On est dans l'insulte, la caricature, et une volonté de blesser les uns et les autres qui est pitoyable, et qui n'est pas du tout à la hauteur des enjeux. Bon, et alors, M. Porte, c'était encore pire, parce qu'ils se sont enfoncés toute la journée. On leur a proposé de s'excuser. Qu'est-ce que ça coûte de s'excuser ? Tout le monde fait des erreurs. Moi, ça peut m'arriver de faire des erreurs, c'est humain. Mais persévérer dans l'erreur, persévérer dans la provocation, c'est complètement irresponsable. Et vous l'avez dit vous-même, ce n'est pas, je pense, à la hauteur des enjeux.
C'est ce que dit d'ailleurs Elisabeth Borne, qui s'en est plaint hier soir, et qui appelle à ce que les débats puissent être à la hauteur. Vous espérez que l'article 7 puisse être débattu. Vous avez une stratégie très différente. Absolument. La France Insoumise notamment, la NUPES plus largement, mais la France Insoumise en particulier, ont déposé, on le sait, des milliers d'amendements. Ils en ont retiré mille hier in extremis, ce qui va peut-être permettre que l'article 7 soit débattu. Vous, au RN, c'est exactement l'inverse, on a déposé 200.
Absolument, ça nous a été reproché au début. On nous a dit, vous ne déposez pas assez d'amendements, comme s'il y avait une compétition. Mais pourquoi on a déposé ce nombre d'amendements ? C'est qu'on savait que le nombre de jours réservés pour débattre était limité. Et on sait combien ça représente de temps de débattre un amendement. Comme ça, on a l'impression que c'est un mot qui est balancé dans le débat. Mais non, c'est au moins 5 à 10 minutes par amendement. Donc on se rend bien compte quand vous avez seulement deux semaines. C'est irresponsable, ça représentait, et c'est vrai, plusieurs mois de travail.
Donc nous, on a déposé des amendements concentrés sur le fond, avec un contenu politique fort, pour supprimer les 64 ans, pour limiter la hausse des cotisations à 43 ans, pour faire que la pension minimale de 1 200 euros soit réelle, et pas une promesse en l'air.

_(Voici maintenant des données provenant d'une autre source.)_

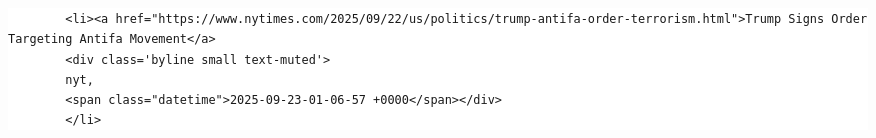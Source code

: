 
            <li><a href="https://www.nytimes.com/2025/09/22/us/politics/trump-antifa-order-terrorism.html">Trump Signs Order Targeting Antifa Movement</a>
            <div class='byline small text-muted'>
            nyt, 
            <span class="datetime">2025-09-23-01-06-57 +0000</span></div>
            </li>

Comment elle serait réelle avec vous ?
C'est qu'il faut définir un plancher, par exemple. Il faut aller vers le fait, ce qu'avait d'ailleurs, j'ai relu, vos collègues de libération. Ça n'existe pas, enfin, une retraite plancher. Oui, effectivement, ça ne retraite pas. Donc il faut calculer les choses, anticiper les différents profils, les vies de travail, pour pouvoir arriver à ce niveau-là. Ceci dit, ça n'existe pas dans la loi, mais on pourrait très bien envisager que ça existe. Parce que, par exemple, les minimums sociaux, le RSA, un certain nombre, le SMIC, sont définis à un niveau par la loi.
Donc on pourrait très bien imaginer l'ASPA, le minimum vieillesse, vous savez, pour les personnes, justement, qui n'ont pas forcément cotisé ou qu'on peut travailler, il y a un niveau qui est fixé par la loi. Donc on aurait très bien pu imaginer une retraite minimale fixée par la loi. Donc vous, le plancher, ce serait 1 200 euros.
Pas de retraite en dessous de 1 200 euros.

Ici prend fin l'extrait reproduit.